Men and the elderly will be among the key beneficiaries under a strengthening of Australia's sex and age discrimination laws.
Amendments passed by parliament's lower house on Thursday aim to provide equal protection for men and to make the choice of becoming a stay-at-home dad a little easier.
The Sex and Age Discrimination Legislation Amendment Bill 2010 makes it unlawful to discriminate against breastfeeding mothers, while cyber-bullying and harassment will also be targeted.
Significantly, the draft laws set up Australia's first dedicated age discrimination commissioner, who will advocate for the rights of older Australians.

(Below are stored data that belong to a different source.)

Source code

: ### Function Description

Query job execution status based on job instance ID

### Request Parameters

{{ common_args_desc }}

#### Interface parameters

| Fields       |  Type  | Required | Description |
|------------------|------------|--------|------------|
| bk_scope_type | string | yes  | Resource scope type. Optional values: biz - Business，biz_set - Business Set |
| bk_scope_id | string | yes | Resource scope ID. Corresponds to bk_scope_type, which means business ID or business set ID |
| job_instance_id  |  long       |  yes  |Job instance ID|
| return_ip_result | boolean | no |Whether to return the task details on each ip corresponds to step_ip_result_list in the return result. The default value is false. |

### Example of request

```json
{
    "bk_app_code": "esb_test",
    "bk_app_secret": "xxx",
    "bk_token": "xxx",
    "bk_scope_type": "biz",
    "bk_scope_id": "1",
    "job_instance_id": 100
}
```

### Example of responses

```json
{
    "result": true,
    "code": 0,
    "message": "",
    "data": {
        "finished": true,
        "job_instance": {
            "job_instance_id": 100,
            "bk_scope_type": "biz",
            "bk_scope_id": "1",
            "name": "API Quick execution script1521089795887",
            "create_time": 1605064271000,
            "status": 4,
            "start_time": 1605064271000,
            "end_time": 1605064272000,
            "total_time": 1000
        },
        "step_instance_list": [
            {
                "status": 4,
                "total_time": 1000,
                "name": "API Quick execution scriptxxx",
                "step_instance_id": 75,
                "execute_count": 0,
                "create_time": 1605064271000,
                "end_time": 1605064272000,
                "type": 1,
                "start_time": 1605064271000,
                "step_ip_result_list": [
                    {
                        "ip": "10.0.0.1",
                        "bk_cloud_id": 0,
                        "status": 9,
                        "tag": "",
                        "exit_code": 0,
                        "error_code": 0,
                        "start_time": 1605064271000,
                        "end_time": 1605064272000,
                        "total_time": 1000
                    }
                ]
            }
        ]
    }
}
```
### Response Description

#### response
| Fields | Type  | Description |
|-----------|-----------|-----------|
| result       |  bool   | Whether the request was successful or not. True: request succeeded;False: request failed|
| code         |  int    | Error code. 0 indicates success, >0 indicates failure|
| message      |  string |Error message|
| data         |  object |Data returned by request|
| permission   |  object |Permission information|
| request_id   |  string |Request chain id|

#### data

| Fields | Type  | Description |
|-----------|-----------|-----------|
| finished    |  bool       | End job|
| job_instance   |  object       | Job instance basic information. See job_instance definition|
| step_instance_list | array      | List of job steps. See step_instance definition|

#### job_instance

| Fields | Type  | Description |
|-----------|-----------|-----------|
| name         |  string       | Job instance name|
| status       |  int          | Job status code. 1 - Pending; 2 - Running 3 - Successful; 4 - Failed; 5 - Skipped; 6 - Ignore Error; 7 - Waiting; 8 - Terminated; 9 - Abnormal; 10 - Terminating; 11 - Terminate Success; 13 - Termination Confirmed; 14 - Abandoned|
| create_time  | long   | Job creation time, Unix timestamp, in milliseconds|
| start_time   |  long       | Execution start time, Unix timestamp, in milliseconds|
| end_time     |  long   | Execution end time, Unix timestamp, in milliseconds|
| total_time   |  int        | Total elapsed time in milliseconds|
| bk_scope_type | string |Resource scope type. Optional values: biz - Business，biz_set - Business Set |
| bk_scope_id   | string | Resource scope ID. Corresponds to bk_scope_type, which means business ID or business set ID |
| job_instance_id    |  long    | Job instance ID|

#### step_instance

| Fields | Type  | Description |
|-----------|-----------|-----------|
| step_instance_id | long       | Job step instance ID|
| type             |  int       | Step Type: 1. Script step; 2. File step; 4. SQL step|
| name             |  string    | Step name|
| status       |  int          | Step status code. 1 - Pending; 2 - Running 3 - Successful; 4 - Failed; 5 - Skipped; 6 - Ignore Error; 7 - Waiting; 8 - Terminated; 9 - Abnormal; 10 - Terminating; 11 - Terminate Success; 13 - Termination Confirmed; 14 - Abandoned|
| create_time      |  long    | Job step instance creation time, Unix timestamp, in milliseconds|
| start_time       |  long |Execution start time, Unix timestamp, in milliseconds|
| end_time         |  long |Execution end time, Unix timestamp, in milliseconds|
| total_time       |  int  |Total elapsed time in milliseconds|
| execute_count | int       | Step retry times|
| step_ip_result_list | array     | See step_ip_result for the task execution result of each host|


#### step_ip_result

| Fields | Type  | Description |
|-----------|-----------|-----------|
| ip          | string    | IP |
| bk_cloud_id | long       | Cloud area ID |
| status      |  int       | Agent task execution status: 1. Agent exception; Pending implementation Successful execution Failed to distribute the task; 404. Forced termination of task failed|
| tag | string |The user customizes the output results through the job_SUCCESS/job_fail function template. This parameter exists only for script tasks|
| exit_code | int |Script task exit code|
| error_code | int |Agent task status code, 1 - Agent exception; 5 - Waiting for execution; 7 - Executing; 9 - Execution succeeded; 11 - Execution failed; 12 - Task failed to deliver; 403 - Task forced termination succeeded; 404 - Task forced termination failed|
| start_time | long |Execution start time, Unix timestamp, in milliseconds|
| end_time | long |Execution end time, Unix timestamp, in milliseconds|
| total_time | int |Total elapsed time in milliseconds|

Employment Participation Minister Kate Ellis said discrimination of mature-age workers was a growing concern, and forcing them out of the workforce.
"This is something that should be of grave concern to all of us, particularly given the composition of our workforce over coming years and the demographics that we know we are facing," she told parliament.
"Age discrimination can go unnoticed too often, it is my hope that the establishment of this dedicated role will raise this issue and provide redress."
The commissioner will be required to maintain the rights of senior Australians in both the workplace and the community.
The coalition widely welcomed the amendments.
"Successfully balancing paid work with family responsibilities remains a major challenge for a large number of Australian," opposition frontbencher Michael Keenan said.
"Creating workplaces that support women and men to balance paid work and share caring responsibilities is critical to achieving gender equality."
While the coalition fully supports the establishment of the new commissioner, it has some legal questions over the remainder of sex discrimination changes.
It will wait until after the Legal and Constitutional Affairs Legislation Committee gives its ok, and is reserving the right to make additional amendments.
The legislation now goes before the Senate.